TRY IT
Answer with a number only: how many lines of the data contain "public"?

Collected data
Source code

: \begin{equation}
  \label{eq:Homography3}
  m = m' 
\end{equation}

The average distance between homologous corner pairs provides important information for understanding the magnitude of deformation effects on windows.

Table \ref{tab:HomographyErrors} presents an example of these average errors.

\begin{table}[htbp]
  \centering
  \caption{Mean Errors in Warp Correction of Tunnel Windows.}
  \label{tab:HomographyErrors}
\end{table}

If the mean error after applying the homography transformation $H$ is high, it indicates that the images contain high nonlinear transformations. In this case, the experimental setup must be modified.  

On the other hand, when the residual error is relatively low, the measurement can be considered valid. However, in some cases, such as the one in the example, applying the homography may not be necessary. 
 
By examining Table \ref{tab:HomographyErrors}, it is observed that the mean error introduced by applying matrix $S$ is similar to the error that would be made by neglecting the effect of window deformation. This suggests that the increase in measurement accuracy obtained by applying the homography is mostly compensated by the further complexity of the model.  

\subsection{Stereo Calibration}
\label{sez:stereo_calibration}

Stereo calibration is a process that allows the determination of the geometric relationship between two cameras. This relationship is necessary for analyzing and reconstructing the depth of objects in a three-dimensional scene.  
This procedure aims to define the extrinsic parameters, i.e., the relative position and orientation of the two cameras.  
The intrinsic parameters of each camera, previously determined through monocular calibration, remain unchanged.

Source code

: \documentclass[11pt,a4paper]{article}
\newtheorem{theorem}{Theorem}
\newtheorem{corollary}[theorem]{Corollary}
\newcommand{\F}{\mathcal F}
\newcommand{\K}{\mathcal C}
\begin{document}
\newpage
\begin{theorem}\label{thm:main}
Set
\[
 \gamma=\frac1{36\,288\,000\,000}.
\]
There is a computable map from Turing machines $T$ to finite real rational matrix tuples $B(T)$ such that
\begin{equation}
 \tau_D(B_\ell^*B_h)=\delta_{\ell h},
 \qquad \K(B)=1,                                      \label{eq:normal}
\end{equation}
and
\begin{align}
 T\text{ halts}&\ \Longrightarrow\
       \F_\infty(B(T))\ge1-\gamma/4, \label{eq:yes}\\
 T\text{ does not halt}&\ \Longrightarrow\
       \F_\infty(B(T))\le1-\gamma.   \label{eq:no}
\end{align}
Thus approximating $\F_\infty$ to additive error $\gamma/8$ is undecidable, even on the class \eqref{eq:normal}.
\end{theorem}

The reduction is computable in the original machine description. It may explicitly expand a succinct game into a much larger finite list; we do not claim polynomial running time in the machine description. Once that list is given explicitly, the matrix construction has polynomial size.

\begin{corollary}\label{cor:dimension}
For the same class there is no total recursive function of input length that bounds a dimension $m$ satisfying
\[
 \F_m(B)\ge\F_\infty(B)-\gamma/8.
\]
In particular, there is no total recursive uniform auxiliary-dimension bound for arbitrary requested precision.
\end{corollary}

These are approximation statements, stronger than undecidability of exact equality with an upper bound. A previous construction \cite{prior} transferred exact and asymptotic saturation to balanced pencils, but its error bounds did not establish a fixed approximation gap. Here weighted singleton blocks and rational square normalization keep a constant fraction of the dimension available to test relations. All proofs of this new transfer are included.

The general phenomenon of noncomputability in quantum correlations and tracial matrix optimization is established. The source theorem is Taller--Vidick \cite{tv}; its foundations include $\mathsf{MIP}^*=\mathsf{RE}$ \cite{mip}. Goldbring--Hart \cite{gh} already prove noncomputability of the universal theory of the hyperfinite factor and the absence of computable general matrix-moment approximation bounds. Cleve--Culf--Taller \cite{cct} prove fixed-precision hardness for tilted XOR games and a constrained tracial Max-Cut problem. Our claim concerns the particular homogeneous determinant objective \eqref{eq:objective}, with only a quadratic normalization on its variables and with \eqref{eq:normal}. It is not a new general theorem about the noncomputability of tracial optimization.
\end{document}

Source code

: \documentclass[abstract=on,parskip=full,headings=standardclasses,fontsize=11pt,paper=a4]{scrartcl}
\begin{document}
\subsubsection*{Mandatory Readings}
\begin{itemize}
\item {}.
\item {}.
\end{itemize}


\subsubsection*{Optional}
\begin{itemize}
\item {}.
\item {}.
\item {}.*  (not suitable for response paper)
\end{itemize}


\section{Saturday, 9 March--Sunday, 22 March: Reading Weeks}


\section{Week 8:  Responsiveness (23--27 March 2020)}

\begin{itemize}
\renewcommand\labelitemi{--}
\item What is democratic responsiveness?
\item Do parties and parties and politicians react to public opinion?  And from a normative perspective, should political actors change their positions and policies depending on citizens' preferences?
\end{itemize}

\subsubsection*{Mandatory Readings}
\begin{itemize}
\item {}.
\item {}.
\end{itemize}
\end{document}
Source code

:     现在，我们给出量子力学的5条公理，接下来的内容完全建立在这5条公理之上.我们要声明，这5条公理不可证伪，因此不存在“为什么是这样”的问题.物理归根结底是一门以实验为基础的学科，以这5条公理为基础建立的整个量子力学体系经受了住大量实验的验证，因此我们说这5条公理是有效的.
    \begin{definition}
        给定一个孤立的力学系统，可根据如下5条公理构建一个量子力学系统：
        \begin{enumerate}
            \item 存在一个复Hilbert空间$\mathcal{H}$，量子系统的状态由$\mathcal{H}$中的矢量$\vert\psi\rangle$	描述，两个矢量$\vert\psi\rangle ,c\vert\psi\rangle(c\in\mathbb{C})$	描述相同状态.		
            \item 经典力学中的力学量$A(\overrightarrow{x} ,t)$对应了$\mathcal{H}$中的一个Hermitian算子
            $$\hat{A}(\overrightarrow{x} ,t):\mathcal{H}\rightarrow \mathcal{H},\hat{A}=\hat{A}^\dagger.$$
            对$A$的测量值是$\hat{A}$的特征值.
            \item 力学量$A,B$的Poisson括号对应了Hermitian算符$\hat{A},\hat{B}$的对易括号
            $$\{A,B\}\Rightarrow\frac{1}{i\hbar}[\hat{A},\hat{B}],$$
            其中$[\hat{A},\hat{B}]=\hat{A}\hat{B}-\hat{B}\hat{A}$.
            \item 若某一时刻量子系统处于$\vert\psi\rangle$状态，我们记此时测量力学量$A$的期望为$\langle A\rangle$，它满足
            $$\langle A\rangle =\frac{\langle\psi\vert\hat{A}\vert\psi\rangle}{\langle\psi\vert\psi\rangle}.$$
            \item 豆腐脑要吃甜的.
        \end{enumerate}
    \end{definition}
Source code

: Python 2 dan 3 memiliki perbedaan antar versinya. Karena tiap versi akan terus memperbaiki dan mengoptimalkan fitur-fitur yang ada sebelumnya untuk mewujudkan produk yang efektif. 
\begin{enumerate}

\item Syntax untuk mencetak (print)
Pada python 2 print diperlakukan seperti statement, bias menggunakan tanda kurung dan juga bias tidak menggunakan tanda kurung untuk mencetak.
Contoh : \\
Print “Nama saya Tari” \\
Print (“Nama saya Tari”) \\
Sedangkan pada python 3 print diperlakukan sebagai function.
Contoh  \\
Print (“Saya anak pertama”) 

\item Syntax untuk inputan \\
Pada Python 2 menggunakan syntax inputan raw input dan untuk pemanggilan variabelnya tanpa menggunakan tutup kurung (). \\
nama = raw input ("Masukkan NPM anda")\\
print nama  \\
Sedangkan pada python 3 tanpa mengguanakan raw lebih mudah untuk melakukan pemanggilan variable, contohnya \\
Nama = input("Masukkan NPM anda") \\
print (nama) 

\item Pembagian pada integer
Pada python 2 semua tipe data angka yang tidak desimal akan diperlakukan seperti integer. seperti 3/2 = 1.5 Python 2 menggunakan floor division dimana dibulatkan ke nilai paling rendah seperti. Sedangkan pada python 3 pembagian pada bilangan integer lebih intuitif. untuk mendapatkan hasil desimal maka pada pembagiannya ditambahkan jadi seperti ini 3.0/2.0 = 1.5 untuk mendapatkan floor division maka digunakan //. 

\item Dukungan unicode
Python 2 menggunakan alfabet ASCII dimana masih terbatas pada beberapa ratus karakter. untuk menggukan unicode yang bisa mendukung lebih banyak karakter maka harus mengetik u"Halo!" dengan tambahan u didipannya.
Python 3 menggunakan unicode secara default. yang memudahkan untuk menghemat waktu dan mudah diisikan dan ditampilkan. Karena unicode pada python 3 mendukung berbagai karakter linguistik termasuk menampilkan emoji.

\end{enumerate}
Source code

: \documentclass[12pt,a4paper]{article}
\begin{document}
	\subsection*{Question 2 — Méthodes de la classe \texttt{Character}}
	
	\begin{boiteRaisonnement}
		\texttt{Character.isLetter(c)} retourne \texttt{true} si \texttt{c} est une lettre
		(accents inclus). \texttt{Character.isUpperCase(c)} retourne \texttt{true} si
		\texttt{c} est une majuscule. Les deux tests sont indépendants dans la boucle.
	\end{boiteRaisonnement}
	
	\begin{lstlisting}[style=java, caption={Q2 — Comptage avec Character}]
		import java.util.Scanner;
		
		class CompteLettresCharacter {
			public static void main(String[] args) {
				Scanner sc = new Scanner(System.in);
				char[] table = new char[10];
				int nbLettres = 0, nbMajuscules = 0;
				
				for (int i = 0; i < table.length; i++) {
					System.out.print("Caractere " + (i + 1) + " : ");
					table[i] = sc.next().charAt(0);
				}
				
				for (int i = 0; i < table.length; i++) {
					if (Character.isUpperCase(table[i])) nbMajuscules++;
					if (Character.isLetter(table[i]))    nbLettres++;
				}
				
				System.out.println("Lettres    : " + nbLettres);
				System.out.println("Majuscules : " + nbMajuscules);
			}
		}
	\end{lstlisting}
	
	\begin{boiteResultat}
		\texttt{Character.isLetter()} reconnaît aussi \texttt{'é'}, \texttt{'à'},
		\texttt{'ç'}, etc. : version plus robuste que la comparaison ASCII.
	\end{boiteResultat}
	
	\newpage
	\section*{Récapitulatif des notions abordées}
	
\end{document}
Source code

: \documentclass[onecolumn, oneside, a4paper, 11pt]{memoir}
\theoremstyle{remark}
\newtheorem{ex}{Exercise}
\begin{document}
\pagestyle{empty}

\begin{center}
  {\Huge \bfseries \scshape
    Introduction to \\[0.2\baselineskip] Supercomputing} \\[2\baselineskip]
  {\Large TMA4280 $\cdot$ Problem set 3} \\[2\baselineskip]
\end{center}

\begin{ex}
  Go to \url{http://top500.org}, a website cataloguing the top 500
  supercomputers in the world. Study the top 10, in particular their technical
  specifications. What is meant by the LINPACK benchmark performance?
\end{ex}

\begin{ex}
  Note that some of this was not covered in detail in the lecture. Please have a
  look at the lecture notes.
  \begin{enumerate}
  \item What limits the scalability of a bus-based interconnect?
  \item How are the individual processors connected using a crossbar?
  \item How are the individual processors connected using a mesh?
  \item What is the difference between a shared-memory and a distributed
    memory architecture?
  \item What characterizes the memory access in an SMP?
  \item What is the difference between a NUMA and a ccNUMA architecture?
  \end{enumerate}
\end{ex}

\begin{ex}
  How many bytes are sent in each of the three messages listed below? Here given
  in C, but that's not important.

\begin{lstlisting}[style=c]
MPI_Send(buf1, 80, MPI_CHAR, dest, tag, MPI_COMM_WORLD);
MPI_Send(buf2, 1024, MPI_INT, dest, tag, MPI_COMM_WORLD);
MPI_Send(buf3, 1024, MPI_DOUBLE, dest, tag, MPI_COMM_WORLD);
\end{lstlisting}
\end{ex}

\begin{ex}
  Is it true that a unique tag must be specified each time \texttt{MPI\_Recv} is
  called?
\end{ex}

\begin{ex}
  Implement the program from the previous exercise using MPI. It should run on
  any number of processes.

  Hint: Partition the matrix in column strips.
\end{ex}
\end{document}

RESULT FOR THIS TASK
2